Personal information
- Full name: Lucas Ramón Barrios Cáceres
- Date of birth: 13 November 1984 (age 41)
- Place of birth: San Fernando, Argentina
- Height: 1.87 m (6 ft 2 in)
- Position: Forward

Team information
- Current team: Sportivo Luqueño (manager)

Youth career
- Mitre
- 0000–1999: Juventud de Liniers
- 1999–2002: Barracas Central
- 2002: Pacífico
- 2002: Huracán
- 2002: Argentinos Juniors

Senior career*
- Years: Team / Apps / (Gls)
- 2002–2004: Argentinos Juniors / 17 / (5)
- 2003–2004: → Tigre (loan) / 16 / (0)
- 2004–2005: Temuco / 28 / (12)
- 2005–2006: Tiro Federal / 12 / (1)
- 2006–2007: Cobreloa / 39 / (26)
- 2007: Atlas / 14 / (1)
- 2008–2009: Colo-Colo / 53 / (49)
- 2009–2012: Borussia Dortmund / 82 / (39)
- 2012–2013: Guangzhou Evergrande / 17 / (5)
- 2013–2015: Spartak Moscow / 16 / (2)
- 2014–2015: → Montpellier (loan) / 33 / (11)
- 2015–2017: Palmeiras / 22 / (6)
- 2017: Grêmio / 17 / (4)
- 2018: Argentinos Juniors / 12 / (4)
- 2018: Colo-Colo / 18 / (4)
- 2019: Huracán / 23 / (4)
- 2020–2021: Gimnasia LP / 16 / (3)
- 2021: Defensa y Justicia / 12 / (2)
- 2022: Patronato / 14 / (3)
- 2023: Sportivo Trinidense / 19 / (4)
- 2023–2024: Sportivo Luqueño / 30 / (4)
- Total:  / 518 / (189)

International career
- 2010–2017: Paraguay / 36 / (10)

Managerial career
- 2025–2026: Sportivo Luqueño
- 2026–: Sportivo Luqueño

Medal record
Representing Paraguay
Copa América
| Runner-up | 2011 Argentina | Team |

= Lucas Barrios =

Paraguayan footballer (born 1984)

Lucas Ramón Barrios Cáceres (/es/; born 13 November 1984) is a Paraguayan football manager and former player who played as a forward. He is the current manager of Sportivo Luqueño.

During his playing days, Barrios was known for his effectiveness in the target area. This earned him his nickname La Pantera, which means The Panther. Even though he was born in Buenos Aires, Argentina, Barrios's mother is Paraguayan, which made him eligible to receive Paraguayan nationality at birth. He received his Paraguay nationality in March 2010 and made his international debut on 25 May of that year.

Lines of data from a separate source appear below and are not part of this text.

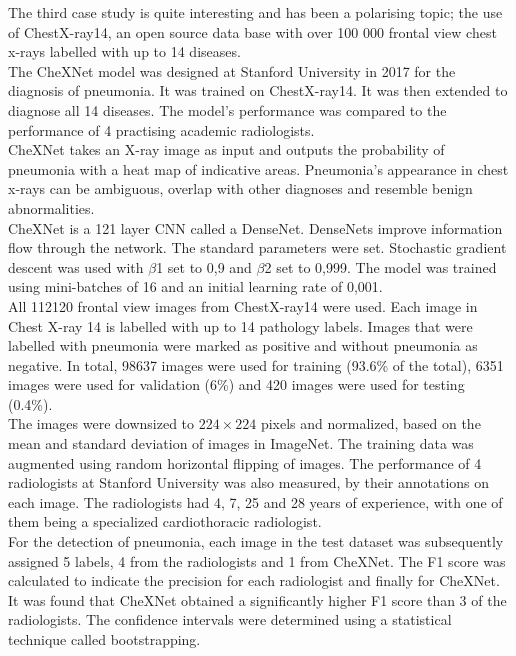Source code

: The third case study is quite interesting and has been a polarising topic; the use of ChestX-ray14, an open source data base with over 100 000 frontal view chest x-rays labelled with up to 14 diseases.\newline
\\
The CheXNet model was designed at Stanford University in 2017 for the diagnosis of pneumonia. It was trained on ChestX-ray14. It was then extended to diagnose all 14 diseases. The model’s performance was compared to the performance of 4 practising academic radiologists.\newline
\\
CheXNet takes an X-ray image as input and outputs the probability of pneumonia with a heat map of indicative areas. Pneumonia’s appearance in chest x-rays can be ambiguous, overlap with other diagnoses and resemble benign abnormalities.\newline
\\
CheXNet is a 121 layer CNN called a DenseNet. DenseNets improve information flow through the network. The standard parameters were set. Stochastic gradient descent was used with $\beta$1 set to 0,9 and $\beta$2 set to 0,999. The model was trained using mini-batches of 16 and an initial learning rate of 0,001.\newline
\\
All 112120 frontal view images from ChestX-ray14 were used. Each image in Chest X-ray 14 is labelled with up to 14 pathology labels. Images that were labelled with pneumonia were marked as positive and without pneumonia as negative. In total, 98637 images were used for training (93.6\% of the total), 6351 images were used for validation (6\%) and 420 images were used for testing (0.4\%).\newline
\\
The images were downsized to $224\times224$ pixels and normalized, based on the mean and standard deviation of images in ImageNet. The training data was augmented using random horizontal flipping of images. The performance of 4 radiologists at Stanford University was also measured, by their annotations on each image. The radiologists had 4, 7, 25 and 28 years of experience, with one of them being a specialized cardiothoracic radiologist.\newline
\\
For the detection of pneumonia, each image in the test dataset was subsequently assigned 5 labels, 4 from the radiologists and 1 from CheXNet. The F1 score was calculated to indicate the precision for each radiologist and finally for CheXNet. It was found that CheXNet obtained a significantly higher F1 score than 3 of the radiologists. The confidence intervals were determined using a statistical technique called bootstrapping.\newline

In 2008, Barrios was named top scorer of the year in the world by the IFFHS with 37 goals.

== Club career ==
===Early career===
Barrios began playing junior football for Argentine clubs Mitre, Juventud de Liniers, Barracas Central (where he was present from 1999 until February 2002) and Pacífico, before joining Huracán, where he was eventually forced to leave the club due to his small stature and low physical physique. Barrios then joined the youth teams of Argentinos Juniors after age 15, where he trained for one entire year without playing a youth fixture. Argentinos Juniors' coaches 'El Bichi' Borghi, Marcelo Barticcioto and 'El Checho' Batista ultimately took Barrios out of the club's youth team and promoted him to the club's first-team, where he debuted, before being loaned to Tigre in 2004.

Barrios rose to prominence as a forward for the Chilean club Cobreloa, where he had a spectacular scoring record. Before joining Cobreloa, he spent much of his professional career in second division football, either in Chile or Argentina. However, after joining Cobreloa, he has demonstrated his innate goal scoring ability, notching 14 goals in the Apertura 2007.

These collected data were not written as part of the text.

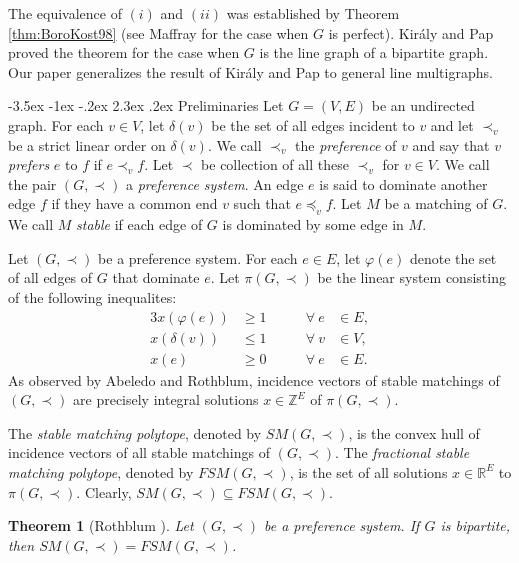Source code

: \documentclass[11pt]{article}
\makeatletter
\newtheorem{theorem}{Theorem}%
\numberwithin{theorem}{section}
\renewcommand\section{%
  \@startsection{section}{1}
                {\z@}%
                {-3.5ex \@plus -1ex \@minus -.2ex}%
                {2.3ex \@plus.2ex}%
                {\large\bfseries}%
}
\makeatother
\begin{document}
The equivalence of $(i)$ and $(ii)$ was established by Theorem \ref{thm:BoroKost98} (see Maffray \cite{Maff92} for the case when $G$ is perfect). Kir\'{a}ly and Pap \cite{KiraPap08} proved the theorem for the case when $G$ is the line graph of a bipartite graph.	 Our paper generalizes the result of Kir\'{a}ly and Pap to general line multigraphs.


\section{Preliminaries}
\label{pre}
Let $G=(V,E)$ be an undirected graph. For each $v\in V$, let $\delta(v)$ be the set of all edges incident to $v$ and let $\prec_v$ be a strict linear order on $\delta(v)$. We call $\prec_v$ the \emph{preference} of $v$ and say that $v$ \emph{prefers} $e$ to $f$ if $e\prec_v f$. Let $\prec$ be collection of all these $\prec_v$ for $v\in V$. We call the pair $(G,\prec)$ a \emph{preference system}. An edge $e$ is said to dominate another edge $f$ if they have a common end $v$ such that $e\preceq_v f$. Let $M$ be a matching of $G$. We call $M$ \emph{stable} if each edge of $G$ is dominated by some edge in $M$.

Let $(G,\prec)$ be a preference system. For each $e\in E$, let $\varphi(e)$ denote the set of all edges of $G$ that dominate $e$. Let $\pi(G,\prec)$ be the linear system consisting of the following inequalites:
\begin{alignat}{3}
x(\varphi(e)) &\geq 1 &\qquad \forall ~e &\in E,\label{stability constraints}\\
x(\delta(v)) &\leq 1 &\qquad \forall ~v &\in V,\label{matching constraints}\\
x(e) &\geq 0 &\qquad \forall ~e &\in E.\label{edge nonnegativity}
\end{alignat}
As observed by Abeledo and Rothblum, incidence vectors of stable matchings of $(G,\prec)$ are precisely integral solutions $x\in \mathbb{Z}^E$ of $\pi(G,\prec)$.

The \textit{stable matching polytope}, denoted by $SM(G,\prec)$, is the convex hull of incidence vectors of all stable matchings of $(G,\prec)$. The \textit{fractional stable matching polytope}, denoted by $FSM(G,\prec)$, is the set of all solutions $x\in \mathbb{R}^E$ to $\pi(G,\prec)$. Clearly, $SM(G,\prec)\subseteq FSM(G,\prec)$. 

\begin{theorem}[Rothblum \cite{Roth92}]
\label{thm:Roth92}
Let $(G,\prec)$ be a preference system. If $G$ is bipartite, then
$SM(G,\prec)=FSM(G,\prec)$.
\end{theorem}
\end{document}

Barrios drew the attention of Chilean club Colo-Colo and Mexican club Necaxa with his excellent performance at Cobreloa. However, Barrios was finally signed by Mexican club Atlas for $2.5 million, where he played one short season in which he scored a single goal in 14 league appearances.

===Colo-Colo===
At the beginning of 2008 Colo-Colo signed Barrios on a six-month loan as a reinforcement for their 2008 Copa Libertadores campaign. Barrios returned to his pre-Atlas form as he was the leading goal scorer in the Apertura with 19 goals. In the play-offs Barrios was an integral part of the club's success. In the second leg of the semi-final Colo-Colo found themselves trailing Ñublense 2–0 on aggregate with only ten minutes remaining, when Barrios scored two goals in less than two minutes to qualify the team for the final. In the first leg of the final, Barrios added his fifth goal of the play-offs and his nineteenth of the season.

At the end of May 2008, and with the loan agreement due to expire in June 2008, Colo-Colo offered $1.5 million for Barrios which Atlas rejected as it did not meet their $2 million valuation. Eventually, Colo-Colo offered the $2 million Atlas was asking for Barrios. However Colo-Colo only purchased eighty percent of the player and Barrios holds the remaining twenty percent of his ownership. Barrios' salary with Atlas was almost $400,000 per year, but in order to be transferred to Colo-Colo he had to accept a forty percent pay cut.

Barrios maintained his fine form in the 2008 Clausura, scoring 18 goals in 16 matches only. This meant he finished top scorer in both halves of the championship, the first to do so since Patricio Galaz in 2004. He amassed an impressive 37 goals in 38 games which attracted the attention of a number of clubs.

Lucas Barrios was on the verge of signing a four-year contract with French club Nancy, but Colo-Colo's president Gabriel Ruiz-Tagle, on the afternoon of 12 January 2009, rejected the offer, but stated that further offers were being discussed.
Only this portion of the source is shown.